The records sit below. Return every line in them that holds the word "Estimation".

Stored items:
■ ■ ■ ■ ■
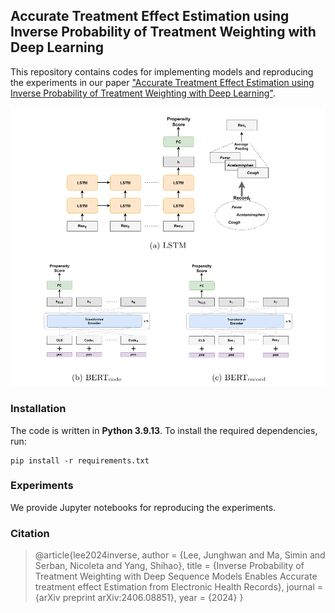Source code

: ## Accurate Treatment Effect Estimation using Inverse Probability of Treatment Weighting with Deep Learning

This repository contains codes for implementing models and reproducing the experiments in our paper ["Accurate Treatment Effect Estimation using Inverse Probability of Treatment Weighting with Deep Learning"](https://arxiv.org/abs/2406.08851).

![Sample Image](images/DLPS_fig2.png)


### Installation

The code is written in **Python 3.9.13**. To install the required dependencies, run:

```
pip install -r requirements.txt
```


### Experiments

We provide Jupyter notebooks for reproducing the experiments.


### Citation

>@article{lee2024inverse,
>  author    = {Lee, Junghwan and Ma, Simin and Serban, Nicoleta and Yang, Shihao},
>  title     = {Inverse Probability of Treatment Weighting with Deep Sequence Models Enables Accurate treatment effect Estimation from Electronic Health Records},
>  journal   = {arXiv preprint arXiv:2406.08851},
>  year      = {2024}
>}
■ ■ ■ ■ ■
FINAL ANSWER.
: ## Accurate Treatment Effect Estimation using Inverse Probability of Treatment Weighting with Deep Learning
This repository contains codes for implementing models and reproducing the experiments in our paper ["Accurate Treatment Effect Estimation using Inverse Probability of Treatment Weighting with Deep Learning"](https://arxiv.org/abs/2406.08851).
>  title     = {Inverse Probability of Treatment Weighting with Deep Sequence Models Enables Accurate treatment effect Estimation from Electronic Health Records},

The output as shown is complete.